Auch die Landesarmutskonferenz (LAK) mahnt, es müsse mehr in die „Infrastruktur zur Förderung“ von Familien investiert werden. Konkret fordert Ingrid Stahmer, früher SPD-Sozialsenatorin und heute Sprecherin der LAK, Rot-Rot-Grün müsse die Obergrenze für Mieten, die das Jobcenter übernimmt, heraufsetzen: „Immer mehr Menschen sind von Obdachlosigkeit bedroht, weil sie ihre Miete nicht mehr bezahlen können.“
Eine weitere „kleine“ Forderung von Caritas-Chefin Kostka: Es bräuchte dringend staatliche Förderung für niederschwellige medizinische Dienste, die Nicht-Krankenversicherte behandeln. Es gebe in der Stadt immer mehr gestrandete EU-Bürger, Osteuropäer oder Illegalisierte, die nicht krankenversichert sind.

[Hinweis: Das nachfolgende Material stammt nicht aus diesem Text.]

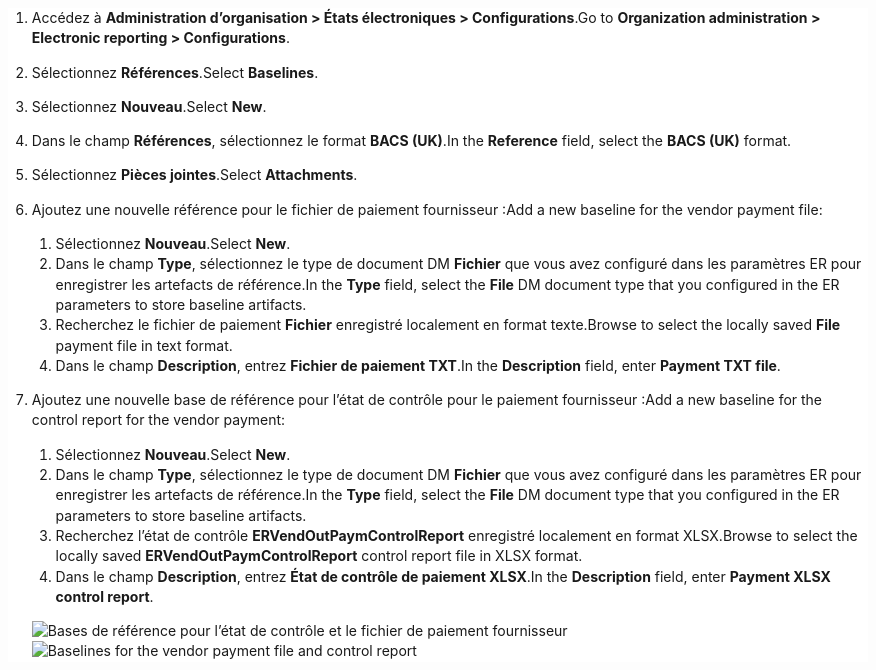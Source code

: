 1. <span data-ttu-id="c7289-220">Accédez à **Administration d’organisation \> États électroniques \> Configurations**.</span><span class="sxs-lookup"><span data-stu-id="c7289-220">Go to **Organization administration \> Electronic reporting \> Configurations**.</span></span>
2. <span data-ttu-id="c7289-221">Sélectionnez **Références**.</span><span class="sxs-lookup"><span data-stu-id="c7289-221">Select **Baselines**.</span></span>
3. <span data-ttu-id="c7289-222">Sélectionnez **Nouveau**.</span><span class="sxs-lookup"><span data-stu-id="c7289-222">Select **New**.</span></span>
4. <span data-ttu-id="c7289-223">Dans le champ **Références**, sélectionnez le format **BACS (UK)**.</span><span class="sxs-lookup"><span data-stu-id="c7289-223">In the **Reference** field, select the **BACS (UK)** format.</span></span>
5. <span data-ttu-id="c7289-224">Sélectionnez **Pièces jointes**.</span><span class="sxs-lookup"><span data-stu-id="c7289-224">Select **Attachments**.</span></span>
6. <span data-ttu-id="c7289-225">Ajoutez une nouvelle référence pour le fichier de paiement fournisseur :</span><span class="sxs-lookup"><span data-stu-id="c7289-225">Add a new baseline for the vendor payment file:</span></span>

    1. <span data-ttu-id="c7289-226">Sélectionnez **Nouveau**.</span><span class="sxs-lookup"><span data-stu-id="c7289-226">Select **New**.</span></span>
    2. <span data-ttu-id="c7289-227">Dans le champ **Type**, sélectionnez le type de document DM **Fichier** que vous avez configuré dans les paramètres ER pour enregistrer les artefacts de référence.</span><span class="sxs-lookup"><span data-stu-id="c7289-227">In the **Type** field, select the **File** DM document type that you configured in the ER parameters to store baseline artifacts.</span></span>
    3. <span data-ttu-id="c7289-228">Recherchez le fichier de paiement **Fichier** enregistré localement en format texte.</span><span class="sxs-lookup"><span data-stu-id="c7289-228">Browse to select the locally saved **File** payment file in text format.</span></span>
    4. <span data-ttu-id="c7289-229">Dans le champ **Description**, entrez **Fichier de paiement TXT**.</span><span class="sxs-lookup"><span data-stu-id="c7289-229">In the **Description** field, enter **Payment TXT file**.</span></span>

7. <span data-ttu-id="c7289-230">Ajoutez une nouvelle base de référence pour l’état de contrôle pour le paiement fournisseur :</span><span class="sxs-lookup"><span data-stu-id="c7289-230">Add a new baseline for the control report for the vendor payment:</span></span>

    1. <span data-ttu-id="c7289-231">Sélectionnez **Nouveau**.</span><span class="sxs-lookup"><span data-stu-id="c7289-231">Select **New**.</span></span>
    2. <span data-ttu-id="c7289-232">Dans le champ **Type**, sélectionnez le type de document DM **Fichier** que vous avez configuré dans les paramètres ER pour enregistrer les artefacts de référence.</span><span class="sxs-lookup"><span data-stu-id="c7289-232">In the **Type** field, select the **File** DM document type that you configured in the ER parameters to store baseline artifacts.</span></span>
    3. <span data-ttu-id="c7289-233">Recherchez l’état de contrôle **ERVendOutPaymControlReport** enregistré localement en format XLSX.</span><span class="sxs-lookup"><span data-stu-id="c7289-233">Browse to select the locally saved **ERVendOutPaymControlReport** control report file in XLSX format.</span></span>
    4. <span data-ttu-id="c7289-234">Dans le champ **Description**, entrez **État de contrôle de paiement XLSX**.</span><span class="sxs-lookup"><span data-stu-id="c7289-234">In the **Description** field, enter **Payment XLSX control report**.</span></span>

    <span data-ttu-id="c7289-235">![Bases de référence pour l’état de contrôle et le fichier de paiement fournisseur](media/GER-BaselineAttachments.png "Capture d’écran de la page Configurations avec l’état de contrôle de paiement XLSX sélectionné")</span><span class="sxs-lookup"><span data-stu-id="c7289-235">![Baselines for the vendor payment file and control report](media/GER-BaselineAttachments.png "Screenshot of the Configurations page with the Payment XLSX control report selected")</span></span>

Aber Einrichtungen wie die Wohnungslosenambulanz der Caritas am Zoologischen Garten, die auch solche Menschen behandelten – und nicht nur deutsche Versicherte –, müssten bislang alleine von Spendengeldern leben.
Klima und Verkehr
Wenn Linke und Grüne in den Senat einziehen, herrscht bei den Zielen – massiver Ausbau des Radverkehrs und des Klimaschutzes – weitgehende Übereinstimmung, sagt Tilman Heuser, Geschäftsführer des BUND. Zentrale Frage sei nun, wie man diese konkret umsetzt. „Berlin hat viele tolle Strategien und Masterpläne, aber man muss das, was auf dem Tisch liegt, jetzt angehen.“ Dafür brauche man eine funktionierende Verwaltung. „Das ist das Kernproblem.“
Auch Philipp Poll, Landesgeschäftsführer des ADFC, sagt: Die Zusammenarbeit zwischen Senat und Bezirken müsse dringend verbessert werden, „damit Radverkehrsvorhaben auch umgesetzt werden“.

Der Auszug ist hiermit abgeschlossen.